Records excerpted from a collection
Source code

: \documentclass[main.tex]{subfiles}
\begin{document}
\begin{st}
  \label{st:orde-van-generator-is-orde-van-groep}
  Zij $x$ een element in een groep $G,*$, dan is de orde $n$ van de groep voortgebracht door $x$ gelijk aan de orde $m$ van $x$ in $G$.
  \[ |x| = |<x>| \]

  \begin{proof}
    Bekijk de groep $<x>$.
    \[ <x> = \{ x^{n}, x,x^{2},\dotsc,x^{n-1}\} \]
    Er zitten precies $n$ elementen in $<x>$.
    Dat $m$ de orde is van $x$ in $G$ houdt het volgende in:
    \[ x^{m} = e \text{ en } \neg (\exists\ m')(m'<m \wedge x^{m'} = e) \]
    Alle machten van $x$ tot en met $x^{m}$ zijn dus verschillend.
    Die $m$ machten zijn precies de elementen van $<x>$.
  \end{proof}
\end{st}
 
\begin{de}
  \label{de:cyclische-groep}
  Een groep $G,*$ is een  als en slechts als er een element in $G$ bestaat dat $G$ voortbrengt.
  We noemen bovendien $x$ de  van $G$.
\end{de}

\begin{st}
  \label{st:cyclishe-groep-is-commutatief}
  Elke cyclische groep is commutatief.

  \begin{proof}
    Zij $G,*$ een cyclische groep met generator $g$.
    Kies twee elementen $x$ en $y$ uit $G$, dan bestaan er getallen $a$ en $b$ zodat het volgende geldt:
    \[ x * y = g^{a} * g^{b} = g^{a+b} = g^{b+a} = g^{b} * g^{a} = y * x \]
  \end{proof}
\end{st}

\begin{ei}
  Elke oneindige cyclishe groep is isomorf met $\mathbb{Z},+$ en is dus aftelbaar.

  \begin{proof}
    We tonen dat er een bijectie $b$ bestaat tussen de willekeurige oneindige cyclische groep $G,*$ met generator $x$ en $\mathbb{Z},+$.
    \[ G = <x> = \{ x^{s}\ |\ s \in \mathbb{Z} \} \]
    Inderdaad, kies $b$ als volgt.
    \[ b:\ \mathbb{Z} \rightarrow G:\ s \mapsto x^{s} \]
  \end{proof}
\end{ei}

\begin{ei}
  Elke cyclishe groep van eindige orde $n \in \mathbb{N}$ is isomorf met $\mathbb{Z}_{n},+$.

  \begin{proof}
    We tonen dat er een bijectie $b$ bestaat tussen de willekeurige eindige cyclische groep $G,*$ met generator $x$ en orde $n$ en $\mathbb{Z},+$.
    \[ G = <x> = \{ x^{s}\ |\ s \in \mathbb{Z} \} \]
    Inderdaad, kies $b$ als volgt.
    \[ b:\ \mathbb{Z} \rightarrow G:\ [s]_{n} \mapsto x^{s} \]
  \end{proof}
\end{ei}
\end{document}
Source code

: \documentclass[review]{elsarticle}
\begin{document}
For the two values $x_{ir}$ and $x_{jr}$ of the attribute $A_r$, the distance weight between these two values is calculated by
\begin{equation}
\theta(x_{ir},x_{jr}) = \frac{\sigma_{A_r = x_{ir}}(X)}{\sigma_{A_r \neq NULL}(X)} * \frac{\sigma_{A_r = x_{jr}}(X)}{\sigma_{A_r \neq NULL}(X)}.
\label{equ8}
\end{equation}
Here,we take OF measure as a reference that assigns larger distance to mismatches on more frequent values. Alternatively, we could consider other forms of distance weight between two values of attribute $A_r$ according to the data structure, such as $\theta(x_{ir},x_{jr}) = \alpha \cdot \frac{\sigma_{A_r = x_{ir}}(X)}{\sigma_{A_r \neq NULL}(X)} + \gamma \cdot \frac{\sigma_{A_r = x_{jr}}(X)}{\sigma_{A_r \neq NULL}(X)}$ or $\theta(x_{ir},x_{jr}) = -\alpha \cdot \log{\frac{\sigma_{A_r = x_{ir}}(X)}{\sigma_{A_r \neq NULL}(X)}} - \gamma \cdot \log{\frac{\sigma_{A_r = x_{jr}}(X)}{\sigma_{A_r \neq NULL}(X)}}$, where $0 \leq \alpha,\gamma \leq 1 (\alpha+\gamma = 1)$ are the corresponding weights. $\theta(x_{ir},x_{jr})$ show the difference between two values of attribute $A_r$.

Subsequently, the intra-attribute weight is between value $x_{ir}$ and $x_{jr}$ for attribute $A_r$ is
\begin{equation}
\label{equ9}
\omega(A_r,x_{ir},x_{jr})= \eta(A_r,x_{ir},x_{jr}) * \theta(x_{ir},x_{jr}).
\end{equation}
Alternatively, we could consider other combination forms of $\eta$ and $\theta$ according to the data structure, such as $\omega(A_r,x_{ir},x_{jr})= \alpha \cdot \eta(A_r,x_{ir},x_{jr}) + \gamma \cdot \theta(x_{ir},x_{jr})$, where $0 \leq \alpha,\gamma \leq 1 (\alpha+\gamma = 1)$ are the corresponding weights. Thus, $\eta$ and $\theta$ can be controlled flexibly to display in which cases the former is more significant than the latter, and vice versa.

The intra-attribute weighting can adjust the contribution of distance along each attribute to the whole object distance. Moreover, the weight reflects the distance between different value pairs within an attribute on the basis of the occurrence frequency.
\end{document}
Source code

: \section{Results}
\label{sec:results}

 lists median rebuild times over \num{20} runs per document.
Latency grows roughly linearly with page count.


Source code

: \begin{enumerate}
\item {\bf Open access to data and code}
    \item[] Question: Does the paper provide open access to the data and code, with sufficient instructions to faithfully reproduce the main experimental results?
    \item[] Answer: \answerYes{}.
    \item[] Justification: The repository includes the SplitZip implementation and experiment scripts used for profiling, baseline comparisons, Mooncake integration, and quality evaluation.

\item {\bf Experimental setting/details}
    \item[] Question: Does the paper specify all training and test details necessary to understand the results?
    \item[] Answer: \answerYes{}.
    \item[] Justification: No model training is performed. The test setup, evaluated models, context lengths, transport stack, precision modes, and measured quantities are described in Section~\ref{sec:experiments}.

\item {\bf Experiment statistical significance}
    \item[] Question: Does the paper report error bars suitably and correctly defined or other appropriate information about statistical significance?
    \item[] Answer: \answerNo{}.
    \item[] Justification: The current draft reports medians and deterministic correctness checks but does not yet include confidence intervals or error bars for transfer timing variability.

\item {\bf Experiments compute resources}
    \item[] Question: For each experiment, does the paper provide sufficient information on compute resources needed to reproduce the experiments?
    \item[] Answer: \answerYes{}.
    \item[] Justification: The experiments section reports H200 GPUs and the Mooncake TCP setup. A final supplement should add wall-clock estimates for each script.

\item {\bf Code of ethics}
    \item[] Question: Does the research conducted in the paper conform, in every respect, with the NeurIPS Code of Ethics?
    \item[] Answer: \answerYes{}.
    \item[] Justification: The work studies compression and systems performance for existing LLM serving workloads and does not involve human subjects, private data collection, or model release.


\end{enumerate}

Assigned task
Reproduce the records in full, exactly as written.

Expected answer
Source code

: \documentclass[main.tex]{subfiles}
\begin{document}
\begin{st}
  \label{st:orde-van-generator-is-orde-van-groep}
  Zij $x$ een element in een groep $G,*$, dan is de orde $n$ van de groep voortgebracht door $x$ gelijk aan de orde $m$ van $x$ in $G$.
  \[ |x| = |<x>| \]

  \begin{proof}
    Bekijk de groep $<x>$.
    \[ <x> = \{ x^{n}, x,x^{2},\dotsc,x^{n-1}\} \]
    Er zitten precies $n$ elementen in $<x>$.
    Dat $m$ de orde is van $x$ in $G$ houdt het volgende in:
    \[ x^{m} = e \text{ en } \neg (\exists\ m')(m'<m \wedge x^{m'} = e) \]
    Alle machten van $x$ tot en met $x^{m}$ zijn dus verschillend.
    Die $m$ machten zijn precies de elementen van $<x>$.
  \end{proof}
\end{st}
 
\begin{de}
  \label{de:cyclische-groep}
  Een groep $G,*$ is een  als en slechts als er een element in $G$ bestaat dat $G$ voortbrengt.
  We noemen bovendien $x$ de  van $G$.
\end{de}

\begin{st}
  \label{st:cyclishe-groep-is-commutatief}
  Elke cyclische groep is commutatief.

  \begin{proof}
    Zij $G,*$ een cyclische groep met generator $g$.
    Kies twee elementen $x$ en $y$ uit $G$, dan bestaan er getallen $a$ en $b$ zodat het volgende geldt:
    \[ x * y = g^{a} * g^{b} = g^{a+b} = g^{b+a} = g^{b} * g^{a} = y * x \]
  \end{proof}
\end{st}

\begin{ei}
  Elke oneindige cyclishe groep is isomorf met $\mathbb{Z},+$ en is dus aftelbaar.

  \begin{proof}
    We tonen dat er een bijectie $b$ bestaat tussen de willekeurige oneindige cyclische groep $G,*$ met generator $x$ en $\mathbb{Z},+$.
    \[ G = <x> = \{ x^{s}\ |\ s \in \mathbb{Z} \} \]
    Inderdaad, kies $b$ als volgt.
    \[ b:\ \mathbb{Z} \rightarrow G:\ s \mapsto x^{s} \]
  \end{proof}
\end{ei}

\begin{ei}
  Elke cyclishe groep van eindige orde $n \in \mathbb{N}$ is isomorf met $\mathbb{Z}_{n},+$.

  \begin{proof}
    We tonen dat er een bijectie $b$ bestaat tussen de willekeurige eindige cyclische groep $G,*$ met generator $x$ en orde $n$ en $\mathbb{Z},+$.
    \[ G = <x> = \{ x^{s}\ |\ s \in \mathbb{Z} \} \]
    Inderdaad, kies $b$ als volgt.
    \[ b:\ \mathbb{Z} \rightarrow G:\ [s]_{n} \mapsto x^{s} \]
  \end{proof}
\end{ei}
\end{document}
Source code

: \documentclass[review]{elsarticle}
\begin{document}
For the two values $x_{ir}$ and $x_{jr}$ of the attribute $A_r$, the distance weight between these two values is calculated by
\begin{equation}
\theta(x_{ir},x_{jr}) = \frac{\sigma_{A_r = x_{ir}}(X)}{\sigma_{A_r \neq NULL}(X)} * \frac{\sigma_{A_r = x_{jr}}(X)}{\sigma_{A_r \neq NULL}(X)}.
\label{equ8}
\end{equation}
Here,we take OF measure as a reference that assigns larger distance to mismatches on more frequent values. Alternatively, we could consider other forms of distance weight between two values of attribute $A_r$ according to the data structure, such as $\theta(x_{ir},x_{jr}) = \alpha \cdot \frac{\sigma_{A_r = x_{ir}}(X)}{\sigma_{A_r \neq NULL}(X)} + \gamma \cdot \frac{\sigma_{A_r = x_{jr}}(X)}{\sigma_{A_r \neq NULL}(X)}$ or $\theta(x_{ir},x_{jr}) = -\alpha \cdot \log{\frac{\sigma_{A_r = x_{ir}}(X)}{\sigma_{A_r \neq NULL}(X)}} - \gamma \cdot \log{\frac{\sigma_{A_r = x_{jr}}(X)}{\sigma_{A_r \neq NULL}(X)}}$, where $0 \leq \alpha,\gamma \leq 1 (\alpha+\gamma = 1)$ are the corresponding weights. $\theta(x_{ir},x_{jr})$ show the difference between two values of attribute $A_r$.

Subsequently, the intra-attribute weight is between value $x_{ir}$ and $x_{jr}$ for attribute $A_r$ is
\begin{equation}
\label{equ9}
\omega(A_r,x_{ir},x_{jr})= \eta(A_r,x_{ir},x_{jr}) * \theta(x_{ir},x_{jr}).
\end{equation}
Alternatively, we could consider other combination forms of $\eta$ and $\theta$ according to the data structure, such as $\omega(A_r,x_{ir},x_{jr})= \alpha \cdot \eta(A_r,x_{ir},x_{jr}) + \gamma \cdot \theta(x_{ir},x_{jr})$, where $0 \leq \alpha,\gamma \leq 1 (\alpha+\gamma = 1)$ are the corresponding weights. Thus, $\eta$ and $\theta$ can be controlled flexibly to display in which cases the former is more significant than the latter, and vice versa.

The intra-attribute weighting can adjust the contribution of distance along each attribute to the whole object distance. Moreover, the weight reflects the distance between different value pairs within an attribute on the basis of the occurrence frequency.
\end{document}
Source code

: \section{Results}
\label{sec:results}

 lists median rebuild times over \num{20} runs per document.
Latency grows roughly linearly with page count.


Source code

: \begin{enumerate}
\item {\bf Open access to data and code}
    \item[] Question: Does the paper provide open access to the data and code, with sufficient instructions to faithfully reproduce the main experimental results?
    \item[] Answer: \answerYes{}.
    \item[] Justification: The repository includes the SplitZip implementation and experiment scripts used for profiling, baseline comparisons, Mooncake integration, and quality evaluation.

\item {\bf Experimental setting/details}
    \item[] Question: Does the paper specify all training and test details necessary to understand the results?
    \item[] Answer: \answerYes{}.
    \item[] Justification: No model training is performed. The test setup, evaluated models, context lengths, transport stack, precision modes, and measured quantities are described in Section~\ref{sec:experiments}.

\item {\bf Experiment statistical significance}
    \item[] Question: Does the paper report error bars suitably and correctly defined or other appropriate information about statistical significance?
    \item[] Answer: \answerNo{}.
    \item[] Justification: The current draft reports medians and deterministic correctness checks but does not yet include confidence intervals or error bars for transfer timing variability.

\item {\bf Experiments compute resources}
    \item[] Question: For each experiment, does the paper provide sufficient information on compute resources needed to reproduce the experiments?
    \item[] Answer: \answerYes{}.
    \item[] Justification: The experiments section reports H200 GPUs and the Mooncake TCP setup. A final supplement should add wall-clock estimates for each script.

\item {\bf Code of ethics}
    \item[] Question: Does the research conducted in the paper conform, in every respect, with the NeurIPS Code of Ethics?
    \item[] Answer: \answerYes{}.
    \item[] Justification: The work studies compression and systems performance for existing LLM serving workloads and does not involve human subjects, private data collection, or model release.


\end{enumerate}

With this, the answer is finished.